DATA FOR PROCESSING -
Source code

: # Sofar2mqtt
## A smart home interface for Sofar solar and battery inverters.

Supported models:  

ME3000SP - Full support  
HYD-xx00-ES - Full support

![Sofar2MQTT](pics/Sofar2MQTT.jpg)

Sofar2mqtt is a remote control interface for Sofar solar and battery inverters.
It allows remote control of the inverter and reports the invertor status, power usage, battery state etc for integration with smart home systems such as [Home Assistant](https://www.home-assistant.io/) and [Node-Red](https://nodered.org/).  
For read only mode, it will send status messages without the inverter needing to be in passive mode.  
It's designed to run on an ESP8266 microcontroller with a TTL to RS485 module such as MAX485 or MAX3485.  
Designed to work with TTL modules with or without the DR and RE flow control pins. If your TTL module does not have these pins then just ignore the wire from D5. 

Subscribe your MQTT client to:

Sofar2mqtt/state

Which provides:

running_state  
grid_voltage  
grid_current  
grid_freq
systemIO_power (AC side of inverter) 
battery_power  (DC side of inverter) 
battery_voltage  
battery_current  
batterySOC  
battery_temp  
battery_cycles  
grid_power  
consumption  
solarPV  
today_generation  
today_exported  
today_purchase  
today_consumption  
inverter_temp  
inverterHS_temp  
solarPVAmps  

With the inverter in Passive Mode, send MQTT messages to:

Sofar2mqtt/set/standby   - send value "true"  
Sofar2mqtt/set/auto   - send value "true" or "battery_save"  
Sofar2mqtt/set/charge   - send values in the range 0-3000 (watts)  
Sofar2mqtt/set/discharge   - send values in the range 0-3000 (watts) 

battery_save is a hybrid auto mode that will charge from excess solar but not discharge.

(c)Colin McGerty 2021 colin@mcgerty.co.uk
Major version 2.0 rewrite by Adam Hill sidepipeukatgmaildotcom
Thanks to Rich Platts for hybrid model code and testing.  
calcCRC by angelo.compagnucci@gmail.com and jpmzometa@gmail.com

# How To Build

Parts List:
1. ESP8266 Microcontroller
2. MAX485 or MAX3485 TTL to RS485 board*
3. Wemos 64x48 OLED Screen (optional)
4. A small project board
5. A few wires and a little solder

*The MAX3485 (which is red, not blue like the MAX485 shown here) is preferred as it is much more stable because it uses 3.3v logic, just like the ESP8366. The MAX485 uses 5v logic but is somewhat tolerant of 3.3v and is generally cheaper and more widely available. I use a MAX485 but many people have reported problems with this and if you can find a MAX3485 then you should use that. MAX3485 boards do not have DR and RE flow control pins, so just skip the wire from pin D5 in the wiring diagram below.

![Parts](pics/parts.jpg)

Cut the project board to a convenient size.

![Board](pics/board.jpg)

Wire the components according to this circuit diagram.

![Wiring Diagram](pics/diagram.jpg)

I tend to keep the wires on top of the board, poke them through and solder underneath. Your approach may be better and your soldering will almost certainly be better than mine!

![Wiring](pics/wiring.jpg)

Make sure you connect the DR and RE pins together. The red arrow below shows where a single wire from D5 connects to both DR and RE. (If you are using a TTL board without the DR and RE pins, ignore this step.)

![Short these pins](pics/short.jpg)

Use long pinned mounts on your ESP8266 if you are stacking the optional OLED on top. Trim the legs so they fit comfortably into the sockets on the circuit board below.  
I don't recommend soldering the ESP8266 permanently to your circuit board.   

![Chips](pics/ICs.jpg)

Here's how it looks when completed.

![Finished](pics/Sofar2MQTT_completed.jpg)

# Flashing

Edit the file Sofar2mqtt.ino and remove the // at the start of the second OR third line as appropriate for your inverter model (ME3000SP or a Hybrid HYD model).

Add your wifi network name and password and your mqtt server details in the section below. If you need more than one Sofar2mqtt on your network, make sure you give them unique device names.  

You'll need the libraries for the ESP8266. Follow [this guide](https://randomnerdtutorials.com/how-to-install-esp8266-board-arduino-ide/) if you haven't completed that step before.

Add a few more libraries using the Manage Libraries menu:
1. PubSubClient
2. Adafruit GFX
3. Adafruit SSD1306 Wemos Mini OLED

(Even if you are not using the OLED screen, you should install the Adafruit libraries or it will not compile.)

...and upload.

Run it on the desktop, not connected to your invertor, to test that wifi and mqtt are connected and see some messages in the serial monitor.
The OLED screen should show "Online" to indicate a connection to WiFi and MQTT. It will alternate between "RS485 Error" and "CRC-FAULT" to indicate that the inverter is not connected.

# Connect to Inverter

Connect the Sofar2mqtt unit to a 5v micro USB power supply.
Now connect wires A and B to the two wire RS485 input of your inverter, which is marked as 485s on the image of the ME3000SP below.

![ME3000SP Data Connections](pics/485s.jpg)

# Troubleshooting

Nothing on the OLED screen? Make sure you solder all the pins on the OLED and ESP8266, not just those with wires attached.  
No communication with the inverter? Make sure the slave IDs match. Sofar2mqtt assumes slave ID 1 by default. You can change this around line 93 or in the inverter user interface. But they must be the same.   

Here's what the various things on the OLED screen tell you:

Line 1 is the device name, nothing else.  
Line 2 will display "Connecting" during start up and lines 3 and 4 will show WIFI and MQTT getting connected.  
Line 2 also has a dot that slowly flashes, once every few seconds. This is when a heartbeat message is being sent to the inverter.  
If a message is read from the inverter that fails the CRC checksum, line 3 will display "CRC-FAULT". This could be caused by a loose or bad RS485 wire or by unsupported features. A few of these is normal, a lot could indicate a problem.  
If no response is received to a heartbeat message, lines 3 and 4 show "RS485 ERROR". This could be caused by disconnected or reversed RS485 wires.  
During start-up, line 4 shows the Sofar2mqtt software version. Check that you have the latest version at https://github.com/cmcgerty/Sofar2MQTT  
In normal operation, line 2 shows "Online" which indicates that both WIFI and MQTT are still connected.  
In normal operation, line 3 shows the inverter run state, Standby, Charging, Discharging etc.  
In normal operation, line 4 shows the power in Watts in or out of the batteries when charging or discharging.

WORK ITEM -
Please retype the data above exactly, including every line.

YOUR RESPONSE -
Source code

: # Sofar2mqtt
## A smart home interface for Sofar solar and battery inverters.

Supported models:  

ME3000SP - Full support  
HYD-xx00-ES - Full support

![Sofar2MQTT](pics/Sofar2MQTT.jpg)

Sofar2mqtt is a remote control interface for Sofar solar and battery inverters.
It allows remote control of the inverter and reports the invertor status, power usage, battery state etc for integration with smart home systems such as [Home Assistant](https://www.home-assistant.io/) and [Node-Red](https://nodered.org/).  
For read only mode, it will send status messages without the inverter needing to be in passive mode.  
It's designed to run on an ESP8266 microcontroller with a TTL to RS485 module such as MAX485 or MAX3485.  
Designed to work with TTL modules with or without the DR and RE flow control pins. If your TTL module does not have these pins then just ignore the wire from D5. 

Subscribe your MQTT client to:

Sofar2mqtt/state

Which provides:

running_state  
grid_voltage  
grid_current  
grid_freq
systemIO_power (AC side of inverter) 
battery_power  (DC side of inverter) 
battery_voltage  
battery_current  
batterySOC  
battery_temp  
battery_cycles  
grid_power  
consumption  
solarPV  
today_generation  
today_exported  
today_purchase  
today_consumption  
inverter_temp  
inverterHS_temp  
solarPVAmps  

With the inverter in Passive Mode, send MQTT messages to:

Sofar2mqtt/set/standby   - send value "true"  
Sofar2mqtt/set/auto   - send value "true" or "battery_save"  
Sofar2mqtt/set/charge   - send values in the range 0-3000 (watts)  
Sofar2mqtt/set/discharge   - send values in the range 0-3000 (watts) 

battery_save is a hybrid auto mode that will charge from excess solar but not discharge.

(c)Colin McGerty 2021 colin@mcgerty.co.uk
Major version 2.0 rewrite by Adam Hill sidepipeukatgmaildotcom
Thanks to Rich Platts for hybrid model code and testing.  
calcCRC by angelo.compagnucci@gmail.com and jpmzometa@gmail.com

# How To Build

Parts List:
1. ESP8266 Microcontroller
2. MAX485 or MAX3485 TTL to RS485 board*
3. Wemos 64x48 OLED Screen (optional)
4. A small project board
5. A few wires and a little solder

*The MAX3485 (which is red, not blue like the MAX485 shown here) is preferred as it is much more stable because it uses 3.3v logic, just like the ESP8366. The MAX485 uses 5v logic but is somewhat tolerant of 3.3v and is generally cheaper and more widely available. I use a MAX485 but many people have reported problems with this and if you can find a MAX3485 then you should use that. MAX3485 boards do not have DR and RE flow control pins, so just skip the wire from pin D5 in the wiring diagram below.

![Parts](pics/parts.jpg)

Cut the project board to a convenient size.

![Board](pics/board.jpg)

Wire the components according to this circuit diagram.

![Wiring Diagram](pics/diagram.jpg)

I tend to keep the wires on top of the board, poke them through and solder underneath. Your approach may be better and your soldering will almost certainly be better than mine!

![Wiring](pics/wiring.jpg)

Make sure you connect the DR and RE pins together. The red arrow below shows where a single wire from D5 connects to both DR and RE. (If you are using a TTL board without the DR and RE pins, ignore this step.)

![Short these pins](pics/short.jpg)

Use long pinned mounts on your ESP8266 if you are stacking the optional OLED on top. Trim the legs so they fit comfortably into the sockets on the circuit board below.  
I don't recommend soldering the ESP8266 permanently to your circuit board.   

![Chips](pics/ICs.jpg)

Here's how it looks when completed.

![Finished](pics/Sofar2MQTT_completed.jpg)

# Flashing

Edit the file Sofar2mqtt.ino and remove the // at the start of the second OR third line as appropriate for your inverter model (ME3000SP or a Hybrid HYD model).

Add your wifi network name and password and your mqtt server details in the section below. If you need more than one Sofar2mqtt on your network, make sure you give them unique device names.  

You'll need the libraries for the ESP8266. Follow [this guide](https://randomnerdtutorials.com/how-to-install-esp8266-board-arduino-ide/) if you haven't completed that step before.

Add a few more libraries using the Manage Libraries menu:
1. PubSubClient
2. Adafruit GFX
3. Adafruit SSD1306 Wemos Mini OLED

(Even if you are not using the OLED screen, you should install the Adafruit libraries or it will not compile.)

...and upload.

Run it on the desktop, not connected to your invertor, to test that wifi and mqtt are connected and see some messages in the serial monitor.
The OLED screen should show "Online" to indicate a connection to WiFi and MQTT. It will alternate between "RS485 Error" and "CRC-FAULT" to indicate that the inverter is not connected.

# Connect to Inverter

Connect the Sofar2mqtt unit to a 5v micro USB power supply.
Now connect wires A and B to the two wire RS485 input of your inverter, which is marked as 485s on the image of the ME3000SP below.

![ME3000SP Data Connections](pics/485s.jpg)

# Troubleshooting

Nothing on the OLED screen? Make sure you solder all the pins on the OLED and ESP8266, not just those with wires attached.  
No communication with the inverter? Make sure the slave IDs match. Sofar2mqtt assumes slave ID 1 by default. You can change this around line 93 or in the inverter user interface. But they must be the same.   

Here's what the various things on the OLED screen tell you:

Line 1 is the device name, nothing else.  
Line 2 will display "Connecting" during start up and lines 3 and 4 will show WIFI and MQTT getting connected.  
Line 2 also has a dot that slowly flashes, once every few seconds. This is when a heartbeat message is being sent to the inverter.  
If a message is read from the inverter that fails the CRC checksum, line 3 will display "CRC-FAULT". This could be caused by a loose or bad RS485 wire or by unsupported features. A few of these is normal, a lot could indicate a problem.  
If no response is received to a heartbeat message, lines 3 and 4 show "RS485 ERROR". This could be caused by disconnected or reversed RS485 wires.  
During start-up, line 4 shows the Sofar2mqtt software version. Check that you have the latest version at https://github.com/cmcgerty/Sofar2MQTT  
In normal operation, line 2 shows "Online" which indicates that both WIFI and MQTT are still connected.  
In normal operation, line 3 shows the inverter run state, Standby, Charging, Discharging etc.  
In normal operation, line 4 shows the power in Watts in or out of the batteries when charging or discharging.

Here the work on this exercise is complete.